In Wirklichkeit bin ich beim Sex oft sprachlos. Als Mädchen und Frau habe ich gelernt, mich für meine Lust, meine Wünsche und Fantasien zu schämen. An starken Tagen schaffe ich es, mich davon zu befreien. Aber wenn ich dann beschreiben will, was ich genau möchte, fallen mir nur Wörter ein, die ich nicht benutzen will. Zwischen ihnen stecke ich fest. Es gibt technische oder medizinische Begriffe, die sich viel zu steril für meinen Sex anfühlen: Niemand soll mich fragen, ob er sein „Glied einführen“ darf, cringe! Und es gibt viele Worte, die ich erniedrigend, respektlos und eklig finde. Fotze. Titten. Die Sprache, die ich habe, kommt aus den einzigen Bereichen, in denen diese verschämte Gesellschaft mir Worte für Sex gegeben hat: aus dem Biounterricht und aus den frauenfeindlichen Pornos, die ich als Teenie heimlich anschaute. Dazwischen klafft eine riesige Lücke. Mir fehlt ein Vokabular, das ich mag. Das aufregend und verrucht ist; liebevoll, aber nicht kitschig.

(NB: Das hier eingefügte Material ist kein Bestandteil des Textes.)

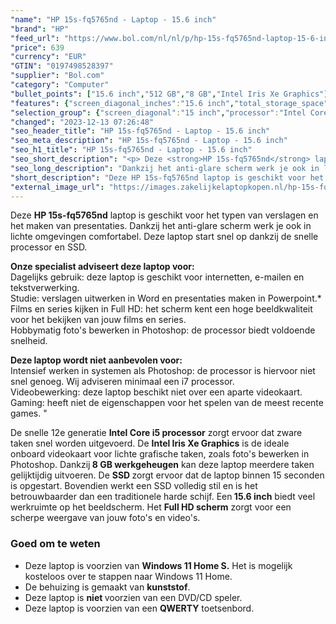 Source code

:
 ```yaml
---
"name": "HP 15s-fq5765nd - Laptop - 15.6 inch"
"brand": "HP"
"feed_url": "https://www.bol.com/nl/nl/p/hp-15s-fq5765nd-laptop-15-6-inch/9300000164310403"
"price": 639
"currency": "EUR"
"GTIN": "0197498528397"
"supplier": "Bol.com"
"category": "Computer"
"bullet_points": ["15.6 inch","512 GB","8 GB","Intel Iris Xe Graphics"]
"features": {"screen_diagonal_inches":"15.6 inch","total_storage_space":"512 GB","memory_size":"8 GB","graphics_card":"Intel Iris Xe Graphics"}
"selection_group": {"screen_diagonal":"15 inch","processor":"Intel Core i5","changed_price_past_3_days":false,"product_family":"HP 15s"}
"changed": "2023-12-13 07:26:48"
"seo_header_title": "HP 15s-fq5765nd - Laptop - 15.6 inch"
"seo_meta_description": "HP 15s-fq5765nd - Laptop - 15.6 inch"
"seo_h1_title": "HP 15s-fq5765nd - Laptop - 15.6 inch"
"seo_short_description": "<p> Deze <strong>HP 15s-fq5765nd</strong> laptop is geschikt voor het typen van verslagen en het maken van presentaties."
"seo_long_description": "Dankzij het anti-glare scherm werk je ook in lichte omgevingen comfortabel. Deze laptop start snel op dankzij de snelle processor en SSD.  </p> <p> <strong>Onze specialist adviseert deze laptop voor:</strong><br /> Dagelijks gebruik: deze laptop is geschikt voor internetten, e-mailen en tekstverwerking. <br /> Studie: verslagen uitwerken in Word en presentaties maken in Powerpoint. *<br /> Films en series kijken in Full HD: het scherm kent een hoge beeldkwaliteit voor het bekijken van jouw films en series. <br /> Hobbymatig foto's bewerken in Photoshop: de processor biedt voldoende snelheid. </p> <p> <strong>Deze laptop wordt niet aanbevolen voor:</strong><br /> Intensief werken in systemen als Photoshop: de processor is hiervoor niet snel genoeg. Wij adviseren minimaal een i7 processor. <br /> Videobewerking: deze laptop beschikt niet over een aparte videokaart. <br /> Gaming: heeft niet de eigenschappen voor het spelen van de meest recente games. \" </p> <p> De snelle 12e generatie <strong>Intel Core i5 processor</strong> zorgt ervoor dat zware taken snel worden uitgevoerd. De <strong>Intel Iris Xe Graphics</strong> is de ideale onboard videokaart voor lichte grafische taken, zoals foto's bewerken in Photoshop. Dankzij<strong> 8 GB werkgeheugen</strong> kan deze laptop meerdere taken gelijktijdig uitvoeren. De <strong>SSD </strong>zorgt ervoor dat de laptop binnen 15 seconden is opgestart. Bovendien werkt een SSD volledig stil en is het betrouwbaarder dan een traditionele harde schijf. Een<strong> 15. 6 inch</strong> biedt veel werkruimte op het beeldscherm. Het <strong>Full HD scherm</strong> zorgt voor een scherpe weergave van jouw foto's en video's.  </p> <p> </p> <h3> Goed om te weten</h3> <p> </p> <ul> <li>Deze laptop is voorzien van <strong>Windows 11 Home S. </strong> Het is mogelijk kosteloos over te stappen naar Windows 11 Home. </li> <li>De behuizing is gemaakt van <strong>kunststof</strong>. </li> <li>Deze laptop is <strong>niet </strong>voorzien van een DVD/CD speler. </li> <li>Deze laptop is voorzien van een <strong>QWERTY</strong> toetsenbord. </li> </ul>"
"short_description": "Deze HP 15s-fq5765nd laptop is geschikt voor het typen van verslagen en het maken van presentaties. Dankzij het anti-glare scherm werk je ook in lichte omgevingen comfortabel. Deze laptop start snel op dankzij de snelle processor en SSD. Onze specialist adviseert deze laptop voor: Dagelijks gebruik: deze laptop is geschikt voor internetten, e-mailen en tekstverwerking. Studie: verslagen uitwerken in Word en presentaties maken in Powerpoint.* Films en series kijken in Full HD: het scherm kent een hoge beeldkwaliteit voor het bekijken van jouw films en series. Hobbymatig foto's bewerken in Photoshop: de processor biedt voldoende snelheid. Deze laptop wordt niet aanbevolen voor: Intensief werken in systemen als Photoshop: de processor is hiervoor niet snel genoeg. Wij adviseren minimaal een i7 processor. Videobewerking: deze laptop beschikt niet over een aparte videokaart. Gaming: heeft niet de eigenschappen voor het spelen van de meest recente games. \" De snelle 12e generatie Intel Core i5 processor zorgt ervoor dat zware taken snel worden uitgevoerd. De Intel Iris Xe Graphics is de ideale onboard videokaart voor lichte grafische taken, zoals foto's bewerken in Photoshop. Dankzij 8 GB werkgeheugen kan deze laptop meerdere taken gelijktijdig uitvoeren. De SSD zorgt ervoor dat de laptop binnen 15 seconden is opgestart. Bovendien werkt een SSD volledig stil en is het betrouwbaarder dan een traditionele harde schijf. Een 15.6 inch biedt veel werkruimte op het beeldscherm. Het Full HD scherm zorgt voor een scherpe weergave van jouw foto's en video's. Goed om te weten Deze laptop is voorzien van Windows 11 Home S. Het is mogelijk kosteloos over te stappen naar Windows 11 Home. De behuizing is gemaakt van kunststof. Deze laptop is niet voorzien van een DVD/CD speler. Deze laptop is voorzien van een QWERTY toetsenbord."
"external_image_url": "https://images.zakelijkelaptopkopen.nl/hp-15s-fq5765nd-laptop-15-6-inch.webp"
---
```


<p> Deze <strong>HP 15s-fq5765nd</strong> laptop is geschikt voor het typen van verslagen en het maken van presentaties. Dankzij het anti-glare scherm werk je ook in lichte omgevingen comfortabel. Deze laptop start snel op dankzij de snelle processor en SSD.  </p> <p> <strong>Onze specialist adviseert deze laptop voor:</strong><br /> Dagelijks gebruik: deze laptop is geschikt voor internetten, e-mailen en tekstverwerking. <br /> Studie: verslagen uitwerken in Word en presentaties maken in Powerpoint.*<br /> Films en series kijken in Full HD: het scherm kent een hoge beeldkwaliteit voor het bekijken van jouw films en series.<br /> Hobbymatig foto's bewerken in Photoshop: de processor biedt voldoende snelheid. </p> <p> <strong>Deze laptop wordt niet aanbevolen voor:</strong><br /> Intensief werken in systemen als Photoshop: de processor is hiervoor niet snel genoeg. Wij adviseren minimaal een i7 processor. <br /> Videobewerking: deze laptop beschikt niet over een aparte videokaart. <br /> Gaming: heeft niet de eigenschappen voor het spelen van de meest recente games. " </p> <p> De snelle 12e generatie <strong>Intel Core i5 processor</strong> zorgt ervoor dat zware taken snel worden uitgevoerd. De <strong>Intel Iris Xe Graphics</strong> is de ideale onboard videokaart voor lichte grafische taken, zoals foto's bewerken in Photoshop. Dankzij<strong> 8 GB werkgeheugen</strong> kan deze laptop meerdere taken gelijktijdig uitvoeren. De <strong>SSD </strong>zorgt ervoor dat de laptop binnen 15 seconden is opgestart. Bovendien werkt een SSD volledig stil en is het betrouwbaarder dan een traditionele harde schijf. Een<strong> 15.6 inch</strong> biedt veel werkruimte op het beeldscherm. Het <strong>Full HD scherm</strong> zorgt voor een scherpe weergave van jouw foto's en video's.  </p> <p>  </p> <h3> Goed om te weten</h3> <p>  </p> <ul> <li>Deze laptop is voorzien van <strong>Windows 11 Home S.</strong> Het is mogelijk kosteloos over te stappen naar Windows 11 Home.</li> <li>De behuizing is gemaakt van <strong>kunststof</strong>.</li> <li>Deze laptop is <strong>niet </strong>voorzien van een DVD/CD speler.</li> <li>Deze laptop is voorzien van een <strong>QWERTY</strong> toetsenbord.</li> </ul>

Also habe ich neulich meinen Mut zusammengenommen und mit meinem Freund darüber gesprochen. Ich wollte mit ihm unseren eigenen Sexwortschatz kreieren und habe erzählt, welche Worte ich mag und welche nicht. Er hat mir zugehört, ohne selbst viel zu sagen. Seitdem sagt er mir beim Sex Dinge, die mich wahnsinnig heiß machen. Ich aber bin weiterhin sprachlos. Denn er hat mir nie rückgemeldet, wie er meine Wörter findet und welche er selbst mag. Ihm fällt es seit unserem Gespräch leichter, Wörter einfach auszuprobieren. Aber meine Scham ist so groß, dass ich erst mehr Feedback brauche, bevor ich mich sicher fühle. Danke, weibliche Sozialisation! Aber so schnell gebe ich nicht auf. Ich werde ein neues Gespräch anstoßen.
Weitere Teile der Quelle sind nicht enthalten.